Tours to 'demystify' craft chocolate

 The chocolate making process.
The chocolate making process.PHOTOS: STEPHEN JAQUIERY

Back in January, 1979, Cadbury Schweppes Hudson opened the doors of its Dunedin factory to the public. Four decades on, another chocolate maker in the city is preparing to do the same.

Ocho marketing manager Anna McDonald (left) and general manager Liz Rowe are preparing for tours...
Ocho marketing manager Anna McDonald (left) and general manager Liz Rowe are preparing for tours of the Roberts St chocolate factory.
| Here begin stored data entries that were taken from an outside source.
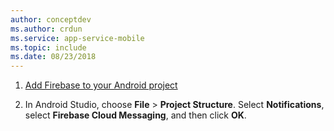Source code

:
 ```yaml
---
author: conceptdev
ms.author: crdun
ms.service: app-service-mobile
ms.topic: include
ms.date: 08/23/2018
---
```

1. [Add Firebase to your Android project](https://firebase.google.com/docs/android/setup)

2. In Android Studio, choose **File** > **Project Structure**. Select **Notifications**, select **Firebase Cloud Messaging**, and then click **OK**.
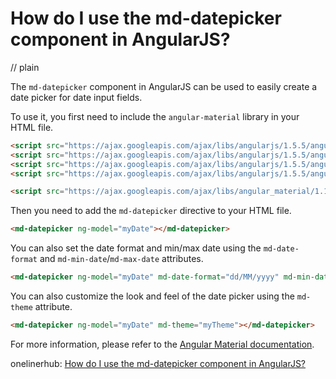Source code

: # How do I use the md-datepicker component in AngularJS?
// plain

The `md-datepicker` component in AngularJS can be used to easily create a date picker for date input fields.

To use it, you first need to include the `angular-material` library in your HTML file.

```html
<script src="https://ajax.googleapis.com/ajax/libs/angularjs/1.5.5/angular.min.js"></script>
<script src="https://ajax.googleapis.com/ajax/libs/angularjs/1.5.5/angular-animate.min.js"></script>
<script src="https://ajax.googleapis.com/ajax/libs/angularjs/1.5.5/angular-aria.min.js"></script>
<script src="https://ajax.googleapis.com/ajax/libs/angularjs/1.5.5/angular-messages.min.js"></script>

<script src="https://ajax.googleapis.com/ajax/libs/angular_material/1.1.0/angular-material.min.js"></script>
```

Then you need to add the `md-datepicker` directive to your HTML file.

```html
<md-datepicker ng-model="myDate"></md-datepicker>
```

You can also set the date format and min/max date using the `md-date-format` and `md-min-date`/`md-max-date` attributes.

```html
<md-datepicker ng-model="myDate" md-date-format="dd/MM/yyyy" md-min-date="minDate" md-max-date="maxDate"></md-datepicker>
```

You can also customize the look and feel of the date picker using the `md-theme` attribute.

```html
<md-datepicker ng-model="myDate" md-theme="myTheme"></md-datepicker>
```

For more information, please refer to the [Angular Material documentation](https://material.angularjs.org/latest/demo/datepicker).

onelinerhub: [How do I use the md-datepicker component in AngularJS?](https://onelinerhub.com/angularjs/how-do-i-use-the-md-datepicker-component-in-angularjs)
PHOTO: STEPHEN JAQUIERY
Otago Chocolate Company (Ocho) is launching factory tours next month at its new chocolate production premises in Roberts St.

They begin on March 5, when some former Cadbury staff are invited to take a look, and the first public tours will begin from March 9.

General manager Liz Rowe hoped it would "demystify'' craft chocolate, showing where the ingredients came from and how they were processed and crafted into bars.

Looking through windows in a cleverly-designed octagonal space, with the original floorboards dating back from the building's early days as a timber mill, tour-goers could watch the Ocho team roast, grind, temper and wrap chocolate.

It was a very hands-on process with a person in charge of "every step along the way''.

The bars were all hand-wrapped which, while a labour intensive and time-consuming process, reflected the premium quality product being produced, Ms Rowe said.

After the tour, they could then taste the difference between cacao from Papua New Guinea, the Solomon Islands and Fiji.

Many people did not have a clue about the origins of chocolate and how it came from a plant.

Video footage, filmed by Ms Rowe, which showed the growers and where the beans came from, would be screened.

Ocho bought the Roberts St building last year while continuing to operate its cafe and retail operation in Vogel St.

"This was always the point of doing this development ... to make a space where we could show people what we are doing - demystify the whole chocolate process,'' Ms Rowe said.

"Dunedin is the home of chocolate, as far as we're concerned.

"It was a real shame that Cadbury closed down - I think the whole city agrees with that - but we're picking up from a different starting point.

"We're not trying to be Cadbury [but] we are making chocolate in Dunedin,'' she said.

Bookings were being taken for the tour and tastings and were scheduled from Tuesday to Saturday, at 11am and 2pm. They were not recommended for younger children.

Ocho was preparing to launch a milk chocolate which would be available in time for Easter.